━━━━━ EXCERPTED DATA

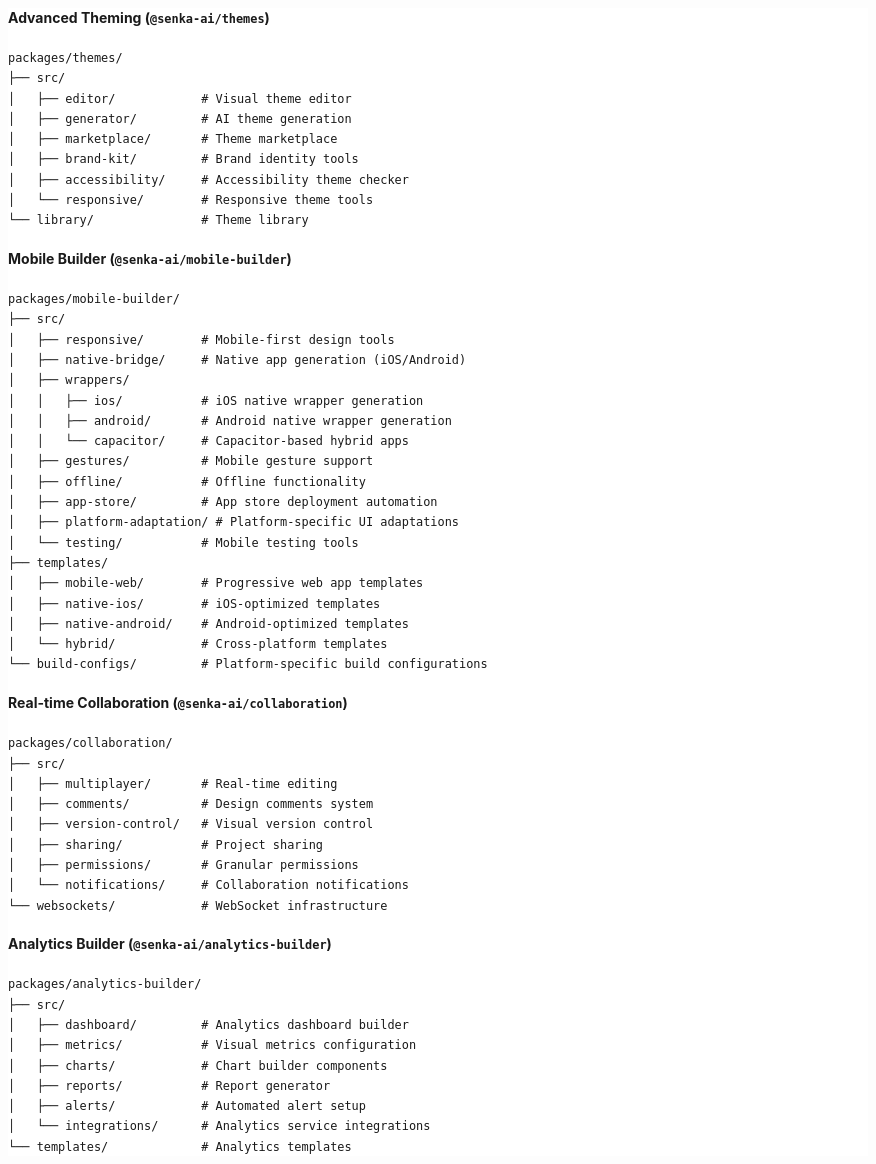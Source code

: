 #### Advanced Theming (`@senka-ai/themes`)
```
packages/themes/
├── src/
│   ├── editor/            # Visual theme editor
│   ├── generator/         # AI theme generation
│   ├── marketplace/       # Theme marketplace
│   ├── brand-kit/         # Brand identity tools
│   ├── accessibility/     # Accessibility theme checker
│   └── responsive/        # Responsive theme tools
└── library/               # Theme library
```

#### Mobile Builder (`@senka-ai/mobile-builder`)
```
packages/mobile-builder/
├── src/
│   ├── responsive/        # Mobile-first design tools
│   ├── native-bridge/     # Native app generation (iOS/Android)
│   ├── wrappers/
│   │   ├── ios/           # iOS native wrapper generation
│   │   ├── android/       # Android native wrapper generation
│   │   └── capacitor/     # Capacitor-based hybrid apps
│   ├── gestures/          # Mobile gesture support
│   ├── offline/           # Offline functionality
│   ├── app-store/         # App store deployment automation
│   ├── platform-adaptation/ # Platform-specific UI adaptations
│   └── testing/           # Mobile testing tools
├── templates/
│   ├── mobile-web/        # Progressive web app templates
│   ├── native-ios/        # iOS-optimized templates
│   ├── native-android/    # Android-optimized templates
│   └── hybrid/            # Cross-platform templates
└── build-configs/         # Platform-specific build configurations
```

#### Real-time Collaboration (`@senka-ai/collaboration`)
```
packages/collaboration/
├── src/
│   ├── multiplayer/       # Real-time editing
│   ├── comments/          # Design comments system
│   ├── version-control/   # Visual version control
│   ├── sharing/           # Project sharing
│   ├── permissions/       # Granular permissions
│   └── notifications/     # Collaboration notifications
└── websockets/            # WebSocket infrastructure
```

#### Analytics Builder (`@senka-ai/analytics-builder`)
```
packages/analytics-builder/
├── src/
│   ├── dashboard/         # Analytics dashboard builder
│   ├── metrics/           # Visual metrics configuration
│   ├── charts/            # Chart builder components
│   ├── reports/           # Report generator
│   ├── alerts/            # Automated alert setup
│   └── integrations/      # Analytics service integrations
└── templates/             # Analytics templates
```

━━━━━━━━━━

* **THE TASK**: Search the entries for the line holding "#### Real-time Collaboration". Return that line and the ones after it through the last, exactly.

* **ANSWER TO THE EXERCISE**:
#### Real-time Collaboration (`@senka-ai/collaboration`)
```
packages/collaboration/
├── src/
│   ├── multiplayer/       # Real-time editing
│   ├── comments/          # Design comments system
│   ├── version-control/   # Visual version control
│   ├── sharing/           # Project sharing
│   ├── permissions/       # Granular permissions
│   └── notifications/     # Collaboration notifications
└── websockets/            # WebSocket infrastructure
```

#### Analytics Builder (`@senka-ai/analytics-builder`)
```
packages/analytics-builder/
├── src/
│   ├── dashboard/         # Analytics dashboard builder
│   ├── metrics/           # Visual metrics configuration
│   ├── charts/            # Chart builder components
│   ├── reports/           # Report generator
│   ├── alerts/            # Automated alert setup
│   └── integrations/      # Analytics service integrations
└── templates/             # Analytics templates
```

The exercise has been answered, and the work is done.